* **What you have to do**
Which lines below fall between the one containing "Implement the parser" and the one containing "Examples of popular"? Repeat them exactly, counting both of those lines, and add nothing else.

* **Collected data**
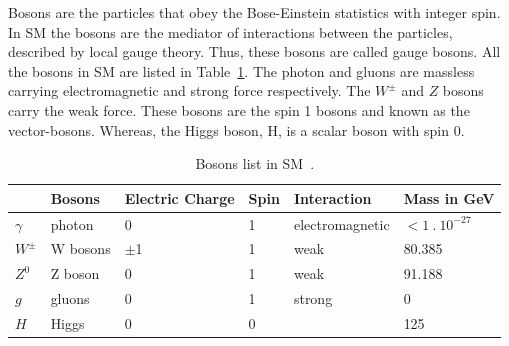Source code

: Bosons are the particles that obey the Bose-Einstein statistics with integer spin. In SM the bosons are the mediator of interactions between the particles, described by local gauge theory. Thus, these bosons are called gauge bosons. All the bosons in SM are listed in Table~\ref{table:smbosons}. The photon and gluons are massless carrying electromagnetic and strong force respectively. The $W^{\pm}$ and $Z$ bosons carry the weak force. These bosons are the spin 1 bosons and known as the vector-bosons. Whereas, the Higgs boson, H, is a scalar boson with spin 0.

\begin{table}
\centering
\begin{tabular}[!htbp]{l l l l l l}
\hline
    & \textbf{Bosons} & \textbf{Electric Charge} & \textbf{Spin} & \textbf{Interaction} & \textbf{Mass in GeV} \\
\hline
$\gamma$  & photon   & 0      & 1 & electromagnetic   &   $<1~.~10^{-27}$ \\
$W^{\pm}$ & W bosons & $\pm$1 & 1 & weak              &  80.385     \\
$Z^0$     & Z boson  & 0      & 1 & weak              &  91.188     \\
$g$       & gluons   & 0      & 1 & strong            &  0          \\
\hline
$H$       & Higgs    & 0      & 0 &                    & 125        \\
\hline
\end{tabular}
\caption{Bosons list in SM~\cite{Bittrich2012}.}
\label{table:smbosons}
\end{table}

---

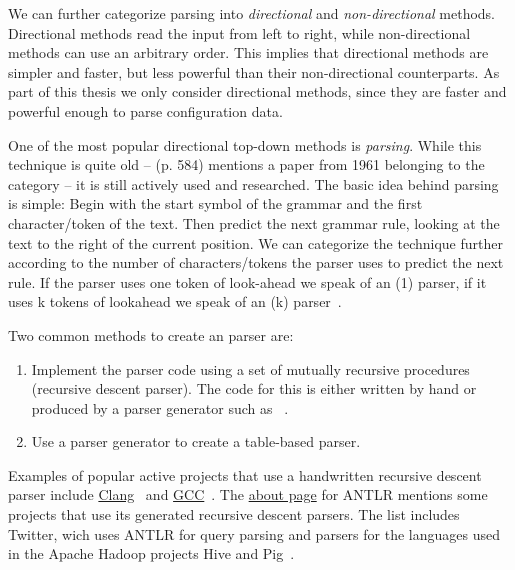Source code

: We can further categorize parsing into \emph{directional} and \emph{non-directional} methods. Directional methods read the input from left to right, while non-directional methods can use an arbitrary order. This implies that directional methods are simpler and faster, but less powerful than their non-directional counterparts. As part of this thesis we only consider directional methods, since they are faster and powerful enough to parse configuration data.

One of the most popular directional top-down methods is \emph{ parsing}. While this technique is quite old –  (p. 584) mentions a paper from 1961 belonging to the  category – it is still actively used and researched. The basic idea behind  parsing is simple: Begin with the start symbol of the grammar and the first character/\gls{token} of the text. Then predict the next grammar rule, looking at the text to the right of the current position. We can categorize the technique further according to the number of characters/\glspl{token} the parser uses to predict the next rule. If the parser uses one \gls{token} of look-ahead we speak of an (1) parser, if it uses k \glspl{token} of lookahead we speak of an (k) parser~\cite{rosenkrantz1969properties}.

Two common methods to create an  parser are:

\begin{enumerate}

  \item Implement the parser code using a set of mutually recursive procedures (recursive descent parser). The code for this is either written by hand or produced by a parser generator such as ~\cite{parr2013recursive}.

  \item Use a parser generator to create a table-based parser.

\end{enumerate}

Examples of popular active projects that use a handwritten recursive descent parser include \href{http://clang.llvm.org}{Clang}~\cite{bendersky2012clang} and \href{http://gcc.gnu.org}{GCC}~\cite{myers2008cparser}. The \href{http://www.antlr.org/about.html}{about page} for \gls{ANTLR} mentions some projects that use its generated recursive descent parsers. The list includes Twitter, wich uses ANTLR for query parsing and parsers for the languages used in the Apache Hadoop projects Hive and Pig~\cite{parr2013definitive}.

* * *

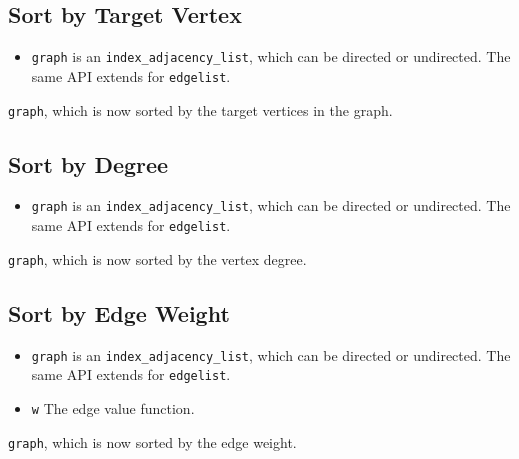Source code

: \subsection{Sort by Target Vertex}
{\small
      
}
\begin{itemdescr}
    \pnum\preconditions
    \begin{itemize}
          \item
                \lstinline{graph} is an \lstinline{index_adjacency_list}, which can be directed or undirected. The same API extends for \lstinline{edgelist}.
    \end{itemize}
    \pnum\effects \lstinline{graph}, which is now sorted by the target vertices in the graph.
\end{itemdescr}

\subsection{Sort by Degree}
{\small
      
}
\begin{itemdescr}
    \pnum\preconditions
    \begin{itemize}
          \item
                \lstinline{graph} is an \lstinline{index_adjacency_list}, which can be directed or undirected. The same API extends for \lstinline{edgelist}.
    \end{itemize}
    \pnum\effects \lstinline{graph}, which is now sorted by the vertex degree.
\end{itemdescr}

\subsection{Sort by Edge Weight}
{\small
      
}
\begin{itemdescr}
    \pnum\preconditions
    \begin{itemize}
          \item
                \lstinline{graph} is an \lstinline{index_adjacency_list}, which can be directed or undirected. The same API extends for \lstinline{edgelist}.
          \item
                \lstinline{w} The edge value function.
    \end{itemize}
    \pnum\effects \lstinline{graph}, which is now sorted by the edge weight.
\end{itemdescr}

* **Expected output**
  \item Implement the parser code using a set of mutually recursive procedures (recursive descent parser). The code for this is either written by hand or produced by a parser generator such as ~\cite{parr2013recursive}.

  \item Use a parser generator to create a table-based parser.

\end{enumerate}

Examples of popular active projects that use a handwritten recursive descent parser include \href{http://clang.llvm.org}{Clang}~\cite{bendersky2012clang} and \href{http://gcc.gnu.org}{GCC}~\cite{myers2008cparser}. The \href{http://www.antlr.org/about.html}{about page} for \gls{ANTLR} mentions some projects that use its generated recursive descent parsers. The list includes Twitter, wich uses ANTLR for query parsing and parsers for the languages used in the Apache Hadoop projects Hive and Pig~\cite{parr2013definitive}.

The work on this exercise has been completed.